O pai saltou sobre a granada e foi morto, e as duas crianças se feriram, mas sobreviveram. O massacre contraria tudo que acreditamos, nossa religião, nosso Islã, nossa nacionalidade, nossa humanidade”. As ações do Hamas “não representam nossa sociedade árabe, nem nosso povo palestino, nem nossa nação palestina”. Durante nossa entrevista, Abbas disse-me que nós precisamos de “uma nova retórica política” e não podemos ser atraídos para as jogadas do passado. “Essa narrativa ‘do rio ao mar’ não ajuda”, afirmou ele. “Isso é um erro. Se querem ajudar os palestinos, discutam uma solução de dois Estados e paz e segurança para todas as pessoas.” É por este motivo, acrescentou Abbas, que “eu estou trabalhando em um plano que começa com o fim da guerra atual e termina com a criação de um Estado palestino contíguo an Israel”. Abbas conhece bem as dificuldades do caminho adiante. Eu também não tenho ilusões. 

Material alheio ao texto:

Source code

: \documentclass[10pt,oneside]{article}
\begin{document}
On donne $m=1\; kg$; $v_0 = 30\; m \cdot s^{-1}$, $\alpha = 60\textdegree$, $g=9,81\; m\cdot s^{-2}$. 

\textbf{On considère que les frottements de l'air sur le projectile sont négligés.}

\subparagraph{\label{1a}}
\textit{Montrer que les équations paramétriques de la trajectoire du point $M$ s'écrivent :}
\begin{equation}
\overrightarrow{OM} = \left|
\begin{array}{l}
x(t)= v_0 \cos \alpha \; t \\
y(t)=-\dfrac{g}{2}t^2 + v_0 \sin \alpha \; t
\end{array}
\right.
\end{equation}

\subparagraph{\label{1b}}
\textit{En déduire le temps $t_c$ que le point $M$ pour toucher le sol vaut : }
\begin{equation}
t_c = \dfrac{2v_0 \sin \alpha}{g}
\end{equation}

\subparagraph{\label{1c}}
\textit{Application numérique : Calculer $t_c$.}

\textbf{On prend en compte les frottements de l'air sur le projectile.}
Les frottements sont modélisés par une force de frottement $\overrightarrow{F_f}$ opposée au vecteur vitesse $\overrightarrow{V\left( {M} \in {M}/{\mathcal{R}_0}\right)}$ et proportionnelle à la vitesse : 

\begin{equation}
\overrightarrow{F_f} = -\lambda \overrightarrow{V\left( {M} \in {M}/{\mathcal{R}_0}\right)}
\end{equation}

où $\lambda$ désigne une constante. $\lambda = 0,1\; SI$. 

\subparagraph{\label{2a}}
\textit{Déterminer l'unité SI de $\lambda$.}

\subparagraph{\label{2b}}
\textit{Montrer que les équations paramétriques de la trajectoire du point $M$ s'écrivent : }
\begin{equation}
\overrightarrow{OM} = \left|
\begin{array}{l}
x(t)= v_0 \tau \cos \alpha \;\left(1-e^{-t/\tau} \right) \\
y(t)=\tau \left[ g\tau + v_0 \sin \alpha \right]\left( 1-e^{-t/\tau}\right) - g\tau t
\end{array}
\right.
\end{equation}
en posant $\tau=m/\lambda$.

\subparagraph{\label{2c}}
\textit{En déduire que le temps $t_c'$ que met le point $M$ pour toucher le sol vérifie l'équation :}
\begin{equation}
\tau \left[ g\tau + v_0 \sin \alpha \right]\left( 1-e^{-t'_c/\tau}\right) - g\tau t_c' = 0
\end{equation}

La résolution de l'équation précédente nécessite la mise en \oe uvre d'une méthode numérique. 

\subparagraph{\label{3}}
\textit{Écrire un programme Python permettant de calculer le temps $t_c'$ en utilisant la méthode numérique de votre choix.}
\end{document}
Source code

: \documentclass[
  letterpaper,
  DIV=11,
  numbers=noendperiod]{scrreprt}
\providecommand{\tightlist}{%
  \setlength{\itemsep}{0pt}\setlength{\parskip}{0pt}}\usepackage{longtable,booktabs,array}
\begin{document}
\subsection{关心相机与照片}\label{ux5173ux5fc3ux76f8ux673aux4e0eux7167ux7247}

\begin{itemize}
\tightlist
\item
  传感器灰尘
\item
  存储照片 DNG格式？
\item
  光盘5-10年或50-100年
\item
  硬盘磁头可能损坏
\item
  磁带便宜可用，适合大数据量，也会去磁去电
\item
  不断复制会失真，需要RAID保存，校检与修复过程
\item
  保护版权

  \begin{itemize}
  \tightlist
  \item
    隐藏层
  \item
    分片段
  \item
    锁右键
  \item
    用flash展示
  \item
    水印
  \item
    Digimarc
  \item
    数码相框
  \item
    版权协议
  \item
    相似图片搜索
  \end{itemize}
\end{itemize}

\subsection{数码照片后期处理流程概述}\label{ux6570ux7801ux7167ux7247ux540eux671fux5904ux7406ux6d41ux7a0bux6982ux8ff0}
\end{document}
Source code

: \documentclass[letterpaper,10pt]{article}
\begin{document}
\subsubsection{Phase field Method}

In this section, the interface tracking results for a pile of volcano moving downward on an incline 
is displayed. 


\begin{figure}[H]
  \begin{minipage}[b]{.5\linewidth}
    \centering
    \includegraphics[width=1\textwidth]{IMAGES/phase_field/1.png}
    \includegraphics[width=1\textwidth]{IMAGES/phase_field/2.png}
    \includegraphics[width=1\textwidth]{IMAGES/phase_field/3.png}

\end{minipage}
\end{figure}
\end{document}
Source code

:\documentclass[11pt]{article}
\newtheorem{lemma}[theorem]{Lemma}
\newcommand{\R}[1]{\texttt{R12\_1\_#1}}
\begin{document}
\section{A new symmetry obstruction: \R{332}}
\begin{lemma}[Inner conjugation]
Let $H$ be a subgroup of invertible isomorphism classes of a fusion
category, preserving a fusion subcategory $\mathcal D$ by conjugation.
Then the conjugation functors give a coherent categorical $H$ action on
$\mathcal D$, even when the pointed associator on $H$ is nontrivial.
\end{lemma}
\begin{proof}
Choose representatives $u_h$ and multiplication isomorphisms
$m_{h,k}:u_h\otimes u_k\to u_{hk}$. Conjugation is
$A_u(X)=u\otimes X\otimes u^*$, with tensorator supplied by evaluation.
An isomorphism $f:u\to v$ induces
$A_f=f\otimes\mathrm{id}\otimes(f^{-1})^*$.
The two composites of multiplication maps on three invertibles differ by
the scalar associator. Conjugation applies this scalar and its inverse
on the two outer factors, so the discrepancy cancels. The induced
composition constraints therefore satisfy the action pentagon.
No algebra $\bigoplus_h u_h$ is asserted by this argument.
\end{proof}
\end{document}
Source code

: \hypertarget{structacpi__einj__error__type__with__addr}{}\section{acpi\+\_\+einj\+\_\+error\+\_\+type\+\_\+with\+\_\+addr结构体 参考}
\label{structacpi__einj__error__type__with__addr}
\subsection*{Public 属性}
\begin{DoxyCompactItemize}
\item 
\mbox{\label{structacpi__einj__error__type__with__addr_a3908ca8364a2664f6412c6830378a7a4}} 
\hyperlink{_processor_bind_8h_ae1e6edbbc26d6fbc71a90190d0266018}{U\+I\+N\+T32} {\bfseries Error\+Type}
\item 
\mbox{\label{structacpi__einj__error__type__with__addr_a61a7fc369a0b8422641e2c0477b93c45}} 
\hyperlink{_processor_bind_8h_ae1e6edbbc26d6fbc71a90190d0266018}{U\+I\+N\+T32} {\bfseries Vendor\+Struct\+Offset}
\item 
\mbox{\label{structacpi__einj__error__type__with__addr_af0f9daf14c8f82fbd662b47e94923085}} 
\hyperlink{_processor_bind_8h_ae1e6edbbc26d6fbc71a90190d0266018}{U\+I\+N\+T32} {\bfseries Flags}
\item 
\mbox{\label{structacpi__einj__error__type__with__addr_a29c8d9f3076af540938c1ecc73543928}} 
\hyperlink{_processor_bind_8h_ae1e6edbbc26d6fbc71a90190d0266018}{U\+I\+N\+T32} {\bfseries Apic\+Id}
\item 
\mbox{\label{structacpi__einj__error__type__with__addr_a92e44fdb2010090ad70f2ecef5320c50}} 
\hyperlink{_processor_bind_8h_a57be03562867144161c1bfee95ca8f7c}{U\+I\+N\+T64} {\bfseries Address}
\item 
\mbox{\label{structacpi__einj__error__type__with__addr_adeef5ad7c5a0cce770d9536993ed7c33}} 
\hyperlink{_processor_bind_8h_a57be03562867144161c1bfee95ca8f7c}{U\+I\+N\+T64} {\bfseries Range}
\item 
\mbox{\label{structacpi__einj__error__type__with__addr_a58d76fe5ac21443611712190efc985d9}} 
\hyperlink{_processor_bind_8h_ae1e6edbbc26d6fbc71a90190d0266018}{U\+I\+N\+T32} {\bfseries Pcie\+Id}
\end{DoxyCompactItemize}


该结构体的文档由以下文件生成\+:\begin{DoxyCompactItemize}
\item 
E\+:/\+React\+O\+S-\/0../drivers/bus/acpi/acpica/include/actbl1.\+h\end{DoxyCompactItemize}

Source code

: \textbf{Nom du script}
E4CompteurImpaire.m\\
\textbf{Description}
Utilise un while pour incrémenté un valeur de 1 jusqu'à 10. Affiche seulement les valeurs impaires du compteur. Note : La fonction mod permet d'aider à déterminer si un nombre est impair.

E concluo minha recente jornada com duas lições. A primeira é que esta guerra em Gaza está longe de terminar. Israel acredita que não haverá paz em Gaza enquanto o Hamas estiver no poder por lá. Mas a segunda é que, da mesma forma que a Guerra do Yom Kippur produziu o alvorecer do tratado de Camp David e da mesma forma que a desumanidade da Primeira Intifada e da reação israelense levou aos Acordos de Oslo, dos horrores do 7 de Outubro algum dia surgirá outra tentativa de construir dois Estados para estes dois povos autóctones. De outra forma, esse canto do mundo se tornará inabitável para qualquer pessoa em sã consciência. Hoje há gente demais com armas poderosas demais. E quando esse dia chegar, será necessário um construtor de pontes como Mansour Abbas — que entende a verdadeira natureza caleidoscópica dessa terra e a conexão autêntica de ambas as comunidades a ela — para germinar as sementes da coexistência que ainda estão por lá, apesar de enterradas mais profundamente que jamais estiveram. Abbas, Youssef Ziadna, a família Al-Qrinawi, Aya Medan, meus amigos Avrum, Talab e Wolf serão os resgatistas.